Sunday, June 1, 2008

Propagation Station

So all of this probably old hat for most experienced gardeners, but it is what I've been doing this weekend, and maybe there is a newbie or two out there who might benefit. If you are like me, maybe you just like to see what other people do. I've been cutting back all of plants, especially in the butterfly garden, to make sure everything looks nice and lush for July 4th. As a result, I've started A LOT of cuttings this weekend. In addition, I've been gathering seeds and dividing plants. But first I thought I'd show my new little trick this season, a Propagation Station!

Even though I have rooted plants in soil for years, I'm only just realizing how crucial humidity is. Without sufficient humidity, water transpires out the leaves quicker than it can take it up through its new roots and plants wilt. Some times they bounce back, sometimes they don't. To increase humidity, I've put my plants in a large, clear plastic bin, which seems to be working well. I strip off most of the leaves and as soon as new leaves start to appear, take the plants out to harden off on the table. If you want to do something similar, be sure to keep it in a shaded area where the plants won't over heat and air out daily, or drill circulation air holes.

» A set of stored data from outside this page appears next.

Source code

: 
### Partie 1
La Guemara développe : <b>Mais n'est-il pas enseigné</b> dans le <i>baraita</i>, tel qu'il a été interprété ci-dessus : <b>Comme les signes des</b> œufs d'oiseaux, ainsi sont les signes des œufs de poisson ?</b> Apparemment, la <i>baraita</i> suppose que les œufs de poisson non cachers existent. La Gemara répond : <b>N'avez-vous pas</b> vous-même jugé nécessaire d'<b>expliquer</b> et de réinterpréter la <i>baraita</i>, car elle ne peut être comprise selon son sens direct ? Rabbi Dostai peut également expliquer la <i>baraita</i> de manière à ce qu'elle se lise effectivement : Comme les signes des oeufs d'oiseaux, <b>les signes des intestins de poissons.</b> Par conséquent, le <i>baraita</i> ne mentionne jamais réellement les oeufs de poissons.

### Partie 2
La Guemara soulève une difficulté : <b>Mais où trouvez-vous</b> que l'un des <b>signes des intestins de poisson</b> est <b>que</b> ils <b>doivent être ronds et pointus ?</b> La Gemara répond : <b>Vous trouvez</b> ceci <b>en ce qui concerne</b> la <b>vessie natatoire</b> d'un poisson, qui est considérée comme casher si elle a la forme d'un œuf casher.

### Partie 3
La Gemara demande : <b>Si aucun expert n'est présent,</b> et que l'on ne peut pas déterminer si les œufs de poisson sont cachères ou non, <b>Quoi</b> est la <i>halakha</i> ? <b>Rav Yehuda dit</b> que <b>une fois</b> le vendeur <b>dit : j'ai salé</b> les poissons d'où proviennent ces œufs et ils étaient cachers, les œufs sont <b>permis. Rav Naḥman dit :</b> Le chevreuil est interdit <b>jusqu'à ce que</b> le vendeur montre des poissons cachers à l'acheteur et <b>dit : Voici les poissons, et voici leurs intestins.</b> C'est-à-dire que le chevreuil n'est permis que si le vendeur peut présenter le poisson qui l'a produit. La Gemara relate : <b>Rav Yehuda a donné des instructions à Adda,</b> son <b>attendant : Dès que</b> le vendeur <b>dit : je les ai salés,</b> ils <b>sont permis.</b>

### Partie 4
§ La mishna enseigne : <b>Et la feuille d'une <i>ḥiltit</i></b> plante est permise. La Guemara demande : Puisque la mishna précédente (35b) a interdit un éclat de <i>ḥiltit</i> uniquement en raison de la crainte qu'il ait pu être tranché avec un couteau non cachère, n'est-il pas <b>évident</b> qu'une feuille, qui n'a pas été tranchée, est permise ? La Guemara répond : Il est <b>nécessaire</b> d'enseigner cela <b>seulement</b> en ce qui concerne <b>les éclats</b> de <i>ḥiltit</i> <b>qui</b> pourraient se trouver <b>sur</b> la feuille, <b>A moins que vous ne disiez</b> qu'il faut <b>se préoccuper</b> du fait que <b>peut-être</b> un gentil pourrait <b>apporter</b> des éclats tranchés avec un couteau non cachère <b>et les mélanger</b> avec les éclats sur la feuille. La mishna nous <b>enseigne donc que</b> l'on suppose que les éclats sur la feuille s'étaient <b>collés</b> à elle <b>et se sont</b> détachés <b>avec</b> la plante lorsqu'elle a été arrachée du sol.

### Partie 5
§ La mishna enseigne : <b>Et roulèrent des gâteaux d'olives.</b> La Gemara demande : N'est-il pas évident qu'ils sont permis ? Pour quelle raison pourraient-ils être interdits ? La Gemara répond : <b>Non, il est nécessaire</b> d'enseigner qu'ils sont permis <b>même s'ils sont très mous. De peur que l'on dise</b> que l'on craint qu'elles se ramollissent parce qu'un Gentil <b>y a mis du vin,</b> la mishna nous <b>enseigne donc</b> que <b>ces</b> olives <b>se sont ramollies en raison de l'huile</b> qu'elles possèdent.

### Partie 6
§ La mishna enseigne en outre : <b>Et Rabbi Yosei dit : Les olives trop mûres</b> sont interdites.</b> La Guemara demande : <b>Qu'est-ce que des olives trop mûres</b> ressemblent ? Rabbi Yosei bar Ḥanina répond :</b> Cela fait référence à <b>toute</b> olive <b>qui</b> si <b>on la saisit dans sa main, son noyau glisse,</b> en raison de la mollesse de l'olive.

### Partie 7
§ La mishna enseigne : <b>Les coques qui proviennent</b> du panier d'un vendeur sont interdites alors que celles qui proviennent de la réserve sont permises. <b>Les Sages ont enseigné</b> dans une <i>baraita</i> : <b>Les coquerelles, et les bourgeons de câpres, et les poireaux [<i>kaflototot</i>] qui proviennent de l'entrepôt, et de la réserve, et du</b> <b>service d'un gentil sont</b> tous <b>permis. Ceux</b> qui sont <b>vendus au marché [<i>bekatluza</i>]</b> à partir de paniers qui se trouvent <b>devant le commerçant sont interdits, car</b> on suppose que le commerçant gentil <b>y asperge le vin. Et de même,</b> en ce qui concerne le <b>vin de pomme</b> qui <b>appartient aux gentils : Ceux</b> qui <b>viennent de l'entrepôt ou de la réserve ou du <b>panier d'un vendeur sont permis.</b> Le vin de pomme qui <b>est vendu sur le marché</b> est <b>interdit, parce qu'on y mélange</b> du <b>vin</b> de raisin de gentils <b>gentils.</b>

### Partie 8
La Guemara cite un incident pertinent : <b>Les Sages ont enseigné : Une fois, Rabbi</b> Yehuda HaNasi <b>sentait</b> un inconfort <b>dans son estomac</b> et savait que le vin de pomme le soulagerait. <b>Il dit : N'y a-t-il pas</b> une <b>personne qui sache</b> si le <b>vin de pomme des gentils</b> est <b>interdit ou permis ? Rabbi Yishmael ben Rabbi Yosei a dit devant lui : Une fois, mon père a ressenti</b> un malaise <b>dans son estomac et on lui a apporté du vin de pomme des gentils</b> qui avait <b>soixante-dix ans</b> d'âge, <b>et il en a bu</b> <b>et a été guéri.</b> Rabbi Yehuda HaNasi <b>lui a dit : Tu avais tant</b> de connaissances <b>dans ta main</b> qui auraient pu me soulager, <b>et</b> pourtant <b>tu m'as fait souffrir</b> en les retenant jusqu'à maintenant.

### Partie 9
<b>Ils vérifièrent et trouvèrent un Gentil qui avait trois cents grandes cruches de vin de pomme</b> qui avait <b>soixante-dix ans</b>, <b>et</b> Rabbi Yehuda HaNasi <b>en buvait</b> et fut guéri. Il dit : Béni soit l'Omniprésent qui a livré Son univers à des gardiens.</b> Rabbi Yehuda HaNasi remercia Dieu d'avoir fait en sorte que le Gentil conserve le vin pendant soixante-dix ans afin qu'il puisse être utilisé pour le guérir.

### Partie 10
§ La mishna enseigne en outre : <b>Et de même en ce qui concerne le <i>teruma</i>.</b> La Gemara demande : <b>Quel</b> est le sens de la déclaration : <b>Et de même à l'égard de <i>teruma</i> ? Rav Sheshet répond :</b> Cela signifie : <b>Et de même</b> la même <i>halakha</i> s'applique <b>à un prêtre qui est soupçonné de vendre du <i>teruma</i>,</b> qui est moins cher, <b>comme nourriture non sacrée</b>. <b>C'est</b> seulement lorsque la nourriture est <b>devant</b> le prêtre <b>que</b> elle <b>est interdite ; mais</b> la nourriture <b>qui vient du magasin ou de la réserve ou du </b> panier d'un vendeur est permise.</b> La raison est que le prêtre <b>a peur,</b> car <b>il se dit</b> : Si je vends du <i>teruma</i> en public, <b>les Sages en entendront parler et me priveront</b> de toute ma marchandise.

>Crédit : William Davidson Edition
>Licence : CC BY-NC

With certain plants I just get lazy. The ruellia (left) and the sweet potato vine (right) easily root in water or soil, so I often go the easy route and throw them in some water.

When I feel more ambitious, I will collect certain plants. Here is some of the salvia I was offering. (1.) I'll wait for a dried stalk on the plant and put it in a baggie, collecting several. (2.) After pulling out the stems, (3.) I'll smoosh and smash the baggie until the seeds separate and fall to the bottom of the baggie. (4.) I put the pile on a white piece of paper to clearly see the seeds and pull the flower husks out. Wa-La! Seeds.